1 2	PCADSC(data, splitBy, vars = NULL, doCE = TRUE, doAngle = TRUE, doChroma = TRUE, B = 10000)

`data`	A dataset, either a `data.frame` or a `matrix` with variables in columns and observations in rows. Note that `tibble`s and `data.table`s are accepted as input, but they are instantly converted to `data.frame`s. Future releases might include specific implementation for these data representations.
`splitBy`	The name of a grouping variable with two levels defining the two groups within the dataset whose data structures we wish to compare.
`vars`	The variable names in `data` to include in the PCADSC. If `NULL` (the default), all variables except for `splitBy` are used.
`doCE`	Logical.

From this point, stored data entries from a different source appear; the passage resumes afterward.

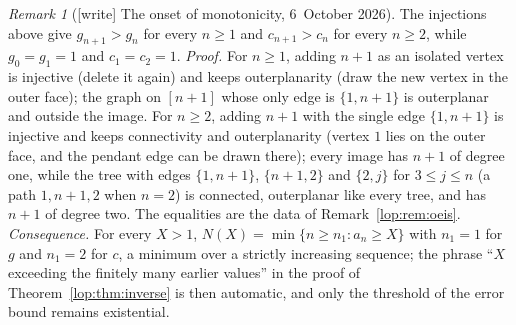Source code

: \documentclass[11pt,letterpaper]{article}
\numberwithin{equation}{section}
\theoremstyle{remark}\newtheorem{remark}[theorem]{Remark}
\begin{document}
\begin{remark}[{[write]} The onset of monotonicity, 6~October 2026]\label{lop:rem:onset}
The injections above give $g_{n+1}>g_n$ for every $n\ge1$ and
$c_{n+1}>c_n$ for every $n\ge2$, while $g_0=g_1=1$ and $c_1=c_2=1$.
\emph{Proof.} For $n\ge1$, adding $n+1$ as an isolated vertex is injective
(delete it again) and keeps outerplanarity (draw the new vertex in the outer
face); the graph on $[n+1]$ whose only edge is $\{1,n+1\}$ is outerplanar and
outside the image. For $n\ge2$, adding $n+1$ with the single edge
$\{1,n+1\}$ is injective and keeps connectivity and outerplanarity (vertex
$1$ lies on the outer face, and the pendant edge can be drawn there); every
image has $n+1$ of degree one, while the tree with edges $\{1,n+1\}$,
$\{n+1,2\}$ and $\{2,j\}$ for $3\le j\le n$ (a path $1,n+1,2$ when $n=2$) is
connected, outerplanar like every tree, and has $n+1$ of degree two. The
equalities are the data of Remark~\ref{lop:rem:oeis}. \emph{Consequence.}
For every $X>1$, $N(X)=\min\{n\ge n_1:a_n\ge X\}$ with $n_1=1$ for $g$ and
$n_1=2$ for $c$, a minimum over a strictly increasing sequence; the phrase
``$X$ exceeding the finitely many earlier values'' in the proof of
Theorem~\ref{lop:thm:inverse} is then automatic, and only the threshold of
the error bound remains existential.
\end{remark}
\end{document}
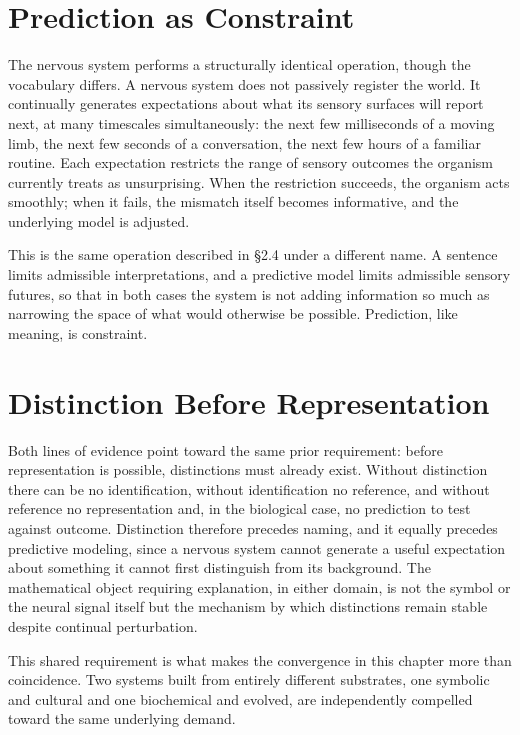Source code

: \documentclass[11pt,oneside]{book}
\numberwithin{equation}{chapter}
\theoremstyle{definition}
\theoremstyle{plain}
\begin{document}
\section{Prediction as Constraint}

The nervous system performs a structurally identical operation, though the vocabulary differs. A nervous system does not passively register the world. It continually generates expectations about what its sensory surfaces will report next, at many timescales simultaneously: the next few milliseconds of a moving limb, the next few seconds of a conversation, the next few hours of a familiar routine. Each expectation restricts the range of sensory outcomes the organism currently treats as unsurprising. When the restriction succeeds, the organism acts smoothly; when it fails, the mismatch itself becomes informative, and the underlying model is adjusted.

This is the same operation described in \S 2.4 under a different name. A sentence limits admissible interpretations, and a predictive model limits admissible sensory futures, so that in both cases the system is not adding information so much as narrowing the space of what would otherwise be possible. Prediction, like meaning, is constraint.

\section{Distinction Before Representation}

Both lines of evidence point toward the same prior requirement: before representation is possible, distinctions must already exist. Without distinction there can be no identification, without identification no reference, and without reference no representation and, in the biological case, no prediction to test against outcome. Distinction therefore precedes naming, and it equally precedes predictive modeling, since a nervous system cannot generate a useful expectation about something it cannot first distinguish from its background. The mathematical object requiring explanation, in either domain, is not the symbol or the neural signal itself but the mechanism by which distinctions remain stable despite continual perturbation.

This shared requirement is what makes the convergence in this chapter more than coincidence. Two systems built from entirely different substrates, one symbolic and cultural and one biochemical and evolved, are independently compelled toward the same underlying demand.
\end{document}
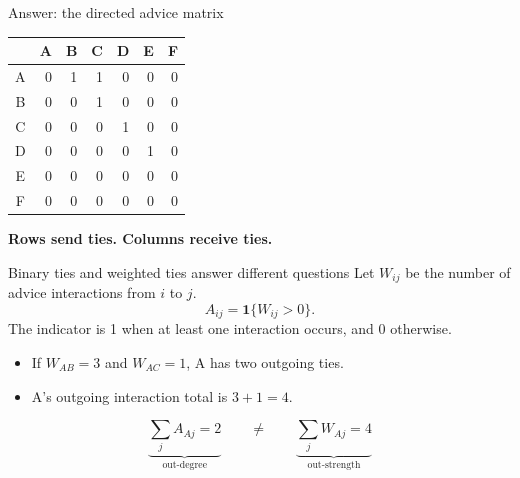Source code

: \documentclass[aspectratio=169,11pt]{beamer}
\begin{document}
\begin{frame}{Answer: the directed advice matrix}
\begin{center}
\renewcommand{\arraystretch}{1.3}
\begin{tabular}{c|rrrrrr}
\toprule
 & A & B & C & D & E & F \\
\midrule
A & 0 & 1 & 1 & 0 & 0 & 0 \\
B & 0 & 0 & 1 & 0 & 0 & 0 \\
C & 0 & 0 & 0 & 1 & 0 & 0 \\
D & 0 & 0 & 0 & 0 & 1 & 0 \\
E & 0 & 0 & 0 & 0 & 0 & 0 \\
F & 0 & 0 & 0 & 0 & 0 & 0 \\
\bottomrule
\end{tabular}
\end{center}
\begin{center}\textcolor{accent}{\textbf{Rows send ties. Columns receive ties.}}\end{center}
\end{frame}

\begin{frame}{Binary ties and weighted ties answer different questions}
Let $W_{ij}$ be the number of advice interactions from $i$ to $j$.
\[A_{ij}=\mathbf{1}\{W_{ij}>0\}.\]
The indicator is 1 when at least one interaction occurs, and 0 otherwise.
\medskip
\begin{itemize}
\item If $W_{AB}=3$ and $W_{AC}=1$, A has two outgoing ties.
\medskip
\item A's outgoing interaction total is $3+1=4$.
\end{itemize}
\[\underbrace{\sum_j A_{Aj}=2}_{\text{out-degree}}\qquad\ne\qquad
\underbrace{\sum_j W_{Aj}=4}_{\text{out-strength}}\]
\end{frame}
\end{document}
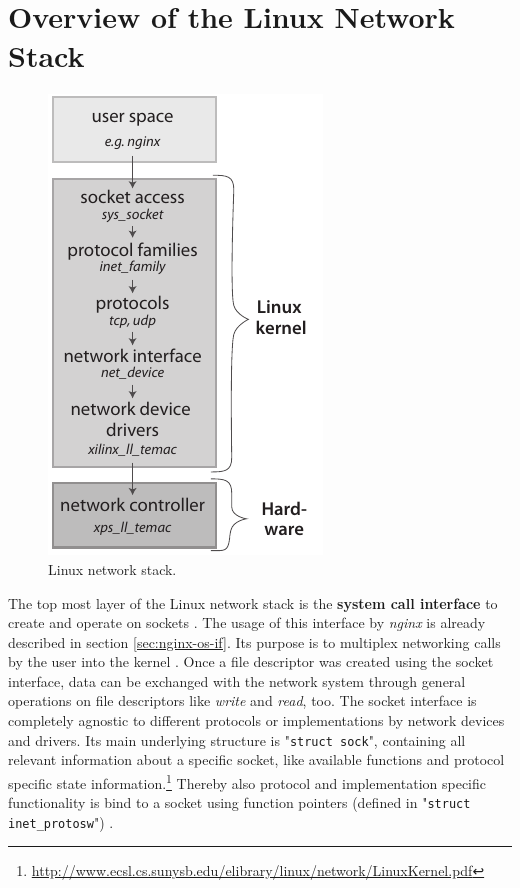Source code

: \chapter{Overview of the Linux Network Stack}

\begin{figure}
	\centering
	\includegraphics[scale=1]{images/net-stack.pdf}
	\caption{Linux network stack.}
	\label{fig:net-stack}
\end{figure}
The top most layer of the Linux network stack is the \textbf{system call interface} to create and operate on sockets \cite{netstackana}. The usage of this interface by \textit{nginx} is already described in section \ref{sec:nginx-os-if}. Its purpose is to multiplex networking calls by the user into the kernel \cite{netstackana}. Once a file descriptor was created using the socket interface, data can be exchanged with the network system through general operations on file descriptors like \textit{write} and \textit{read}, too. The socket interface is completely agnostic to different protocols or implementations by network devices and drivers. Its main underlying structure is "\texttt{struct sock}", containing all relevant information about a specific socket, like available functions and protocol specific state information.\footnote{\url{http://www.ecsl.cs.sunysb.edu/elibrary/linux/network/LinuxKernel.pdf}} Thereby also protocol and implementation specific functionality is bind to a socket using function pointers (defined in "\texttt{struct inet\_protosw}") \cite{netstackana}.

Should the cumulative eigenvalue plot information be computed?
`doAngle`	Logical. Should the angle plot information be computed?
`doChroma`	Logical. Should the chroma plot information be computed?
`B`	A positive integer. The number of resampling steps performed in the cumulative eigenvalue step, if relevant.

PCADSC presents a suite of non-parametric, visual tools for comparing the strucutures of two subsets of a dataset. These tools are all based on PCA (principal component analysis) and thus they can be interpreted as comparisons of the covariance matrices of the two (sub)datasets. PCADSC performs PCA using singular value decomposition for increased numerical precision. Before performing PCA on the full dataset and the two subsets, all variables within each such dataset are standardized.

An object of class PCADSC, which is a named list with the following entries:

pcaRes: The results of the PCAs performed on the first subset, the second subset and the full subset and also information about the data splitting.
CEInfo: The information needed for making a cumulative eigenvalue plot (see CEPlot).
angleInfo: The information needed for making an angle plot (see anglePlot).
chromaInfo: The information needed for making a chroma plot (see chromaPlot).
data: The original (full) dataset.
splitBy: The name of the variable that splits the dataset in two.
vars: The names of the variables in the dataset that should be used for PCA.
B: The number of resamplings performed for the CEInfo.

doCE, doAngle, doChroma, CEPlot, anglePlot, chromaPlot

#load iris data
data(iris)

#Define grouping variable, grouping the observations by whether their species is
#Setosa or not
iris$group <- "setosa"
iris$group[iris$Species != "setosa"] <- "non-setosa"
iris$Species <- NULL

## Not run: 
#Make a full PCADSC object, splitting the data by "group"
irisPCADSC <- PCADSC(iris, "group")

#The three plotting functions can now be called on irisPCADSC:
CEPlot(irisPCADSC)
anglePlot(irisPCADSC)
chromaPlot(irisPCADSC)

#Make a partial PCADSC object with no angle plot information and add
#angle plot information afterwards:
irisPCADSC2 <- PCADSC(iris, "group", doAngle = FALSE)
irisPCADSC2 <- doAngle(irisPCADSC)

## End(Not run)

#Make a partial PCADSC obejct with no plotting (angle/CE/chroma)
#information:
irisPCADSC_minimal <- PCADSC(iris, "group", doAngle = FALSE,
  doCE = FALSE, doChroma = FALSE)